(Exercise inputs begins)
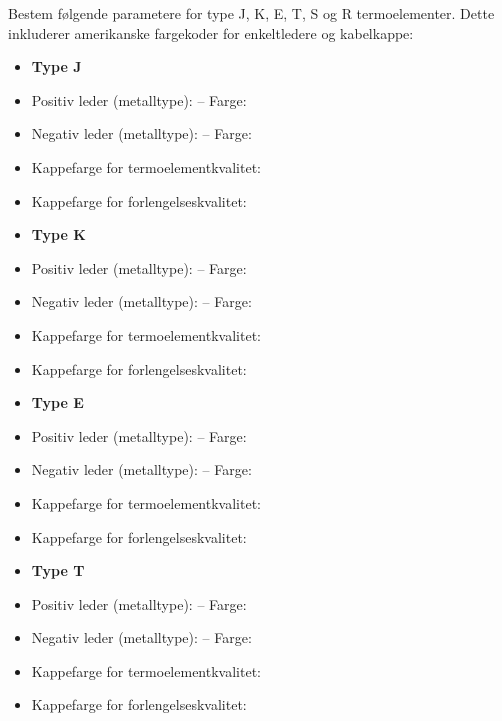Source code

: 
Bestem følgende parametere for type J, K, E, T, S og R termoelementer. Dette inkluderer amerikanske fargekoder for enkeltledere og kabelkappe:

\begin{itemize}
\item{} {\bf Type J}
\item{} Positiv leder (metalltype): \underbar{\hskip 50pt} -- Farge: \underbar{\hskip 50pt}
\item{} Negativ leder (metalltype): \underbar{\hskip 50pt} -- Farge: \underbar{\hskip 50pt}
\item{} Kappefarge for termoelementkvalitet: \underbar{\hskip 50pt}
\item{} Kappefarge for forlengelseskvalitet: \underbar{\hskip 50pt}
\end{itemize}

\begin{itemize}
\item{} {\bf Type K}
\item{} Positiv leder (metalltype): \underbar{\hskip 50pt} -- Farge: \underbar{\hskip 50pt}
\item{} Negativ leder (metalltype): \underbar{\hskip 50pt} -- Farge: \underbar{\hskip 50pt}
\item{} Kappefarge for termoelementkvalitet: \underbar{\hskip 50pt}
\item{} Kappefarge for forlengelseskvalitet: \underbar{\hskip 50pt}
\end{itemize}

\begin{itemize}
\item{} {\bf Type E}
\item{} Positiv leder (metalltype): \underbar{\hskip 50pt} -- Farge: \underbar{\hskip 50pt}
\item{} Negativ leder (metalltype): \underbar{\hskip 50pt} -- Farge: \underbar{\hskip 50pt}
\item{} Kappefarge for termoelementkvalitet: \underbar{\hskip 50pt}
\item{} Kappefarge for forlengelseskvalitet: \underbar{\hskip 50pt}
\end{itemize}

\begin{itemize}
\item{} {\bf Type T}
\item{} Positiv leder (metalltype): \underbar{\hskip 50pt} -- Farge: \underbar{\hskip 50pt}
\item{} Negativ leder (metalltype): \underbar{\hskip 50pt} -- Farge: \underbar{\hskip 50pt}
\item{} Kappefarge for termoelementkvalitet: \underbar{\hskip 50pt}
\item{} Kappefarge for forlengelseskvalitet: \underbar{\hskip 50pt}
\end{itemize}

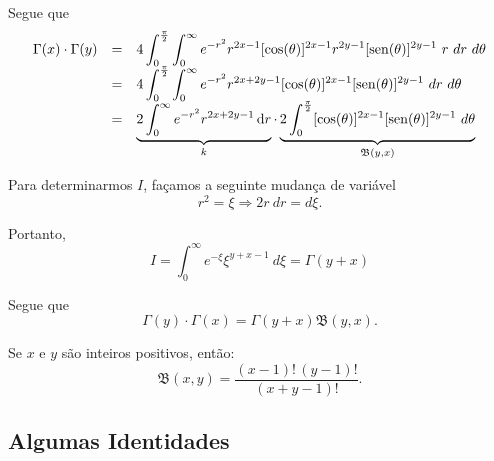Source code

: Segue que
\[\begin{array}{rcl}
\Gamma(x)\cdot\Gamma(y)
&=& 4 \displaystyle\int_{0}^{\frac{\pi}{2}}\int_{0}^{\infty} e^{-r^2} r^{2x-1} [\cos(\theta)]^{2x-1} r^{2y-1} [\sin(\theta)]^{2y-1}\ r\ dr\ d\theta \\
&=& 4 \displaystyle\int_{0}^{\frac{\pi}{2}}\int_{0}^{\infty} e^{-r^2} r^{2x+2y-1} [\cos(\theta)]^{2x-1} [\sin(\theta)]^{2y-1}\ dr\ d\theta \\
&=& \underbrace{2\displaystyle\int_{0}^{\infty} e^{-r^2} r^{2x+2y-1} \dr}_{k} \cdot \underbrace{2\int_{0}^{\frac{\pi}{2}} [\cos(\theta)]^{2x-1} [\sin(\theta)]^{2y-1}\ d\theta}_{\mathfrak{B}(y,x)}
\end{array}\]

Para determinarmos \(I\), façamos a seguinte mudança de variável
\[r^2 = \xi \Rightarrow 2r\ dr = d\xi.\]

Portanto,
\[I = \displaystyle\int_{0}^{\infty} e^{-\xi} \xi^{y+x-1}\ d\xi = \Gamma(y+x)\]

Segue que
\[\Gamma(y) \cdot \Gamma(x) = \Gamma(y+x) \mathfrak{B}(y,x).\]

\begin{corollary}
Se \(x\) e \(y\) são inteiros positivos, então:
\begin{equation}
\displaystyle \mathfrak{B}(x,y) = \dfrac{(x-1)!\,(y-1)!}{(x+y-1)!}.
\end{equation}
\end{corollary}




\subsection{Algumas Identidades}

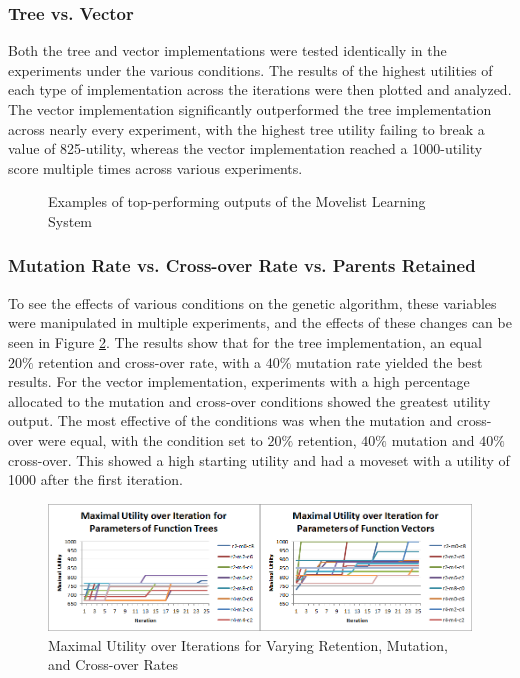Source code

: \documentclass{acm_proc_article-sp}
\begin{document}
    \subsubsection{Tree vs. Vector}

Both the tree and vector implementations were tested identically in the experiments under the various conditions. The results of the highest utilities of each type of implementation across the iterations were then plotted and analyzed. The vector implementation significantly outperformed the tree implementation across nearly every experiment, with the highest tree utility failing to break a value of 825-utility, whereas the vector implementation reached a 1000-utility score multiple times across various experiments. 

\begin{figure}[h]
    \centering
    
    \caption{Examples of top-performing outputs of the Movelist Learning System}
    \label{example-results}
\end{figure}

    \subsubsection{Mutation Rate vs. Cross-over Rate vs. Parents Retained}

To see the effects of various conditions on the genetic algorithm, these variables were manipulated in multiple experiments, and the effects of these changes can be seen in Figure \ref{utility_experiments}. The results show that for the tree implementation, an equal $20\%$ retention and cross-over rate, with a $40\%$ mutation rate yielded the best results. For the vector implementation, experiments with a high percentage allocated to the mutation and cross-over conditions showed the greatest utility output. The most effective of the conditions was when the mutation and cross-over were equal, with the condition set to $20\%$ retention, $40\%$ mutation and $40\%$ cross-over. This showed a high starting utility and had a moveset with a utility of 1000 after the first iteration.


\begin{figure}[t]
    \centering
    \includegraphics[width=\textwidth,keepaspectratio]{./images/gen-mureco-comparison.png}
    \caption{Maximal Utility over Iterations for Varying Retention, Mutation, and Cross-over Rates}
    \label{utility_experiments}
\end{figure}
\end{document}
(Exercise inputs ends)
__What you are asked to do__. Every line above that includes the word "various" must appear in the answer.

__Answer space__.
Both the tree and vector implementations were tested identically in the experiments under the various conditions. The results of the highest utilities of each type of implementation across the iterations were then plotted and analyzed. The vector implementation significantly outperformed the tree implementation across nearly every experiment, with the highest tree utility failing to break a value of 825-utility, whereas the vector implementation reached a 1000-utility score multiple times across various experiments. 
To see the effects of various conditions on the genetic algorithm, these variables were manipulated in multiple experiments, and the effects of these changes can be seen in Figure \ref{utility_experiments}. The results show that for the tree implementation, an equal $20\%$ retention and cross-over rate, with a $40\%$ mutation rate yielded the best results. For the vector implementation, experiments with a high percentage allocated to the mutation and cross-over conditions showed the greatest utility output. The most effective of the conditions was when the mutation and cross-over were equal, with the condition set to $20\%$ retention, $40\%$ mutation and $40\%$ cross-over. This showed a high starting utility and had a moveset with a utility of 1000 after the first iteration.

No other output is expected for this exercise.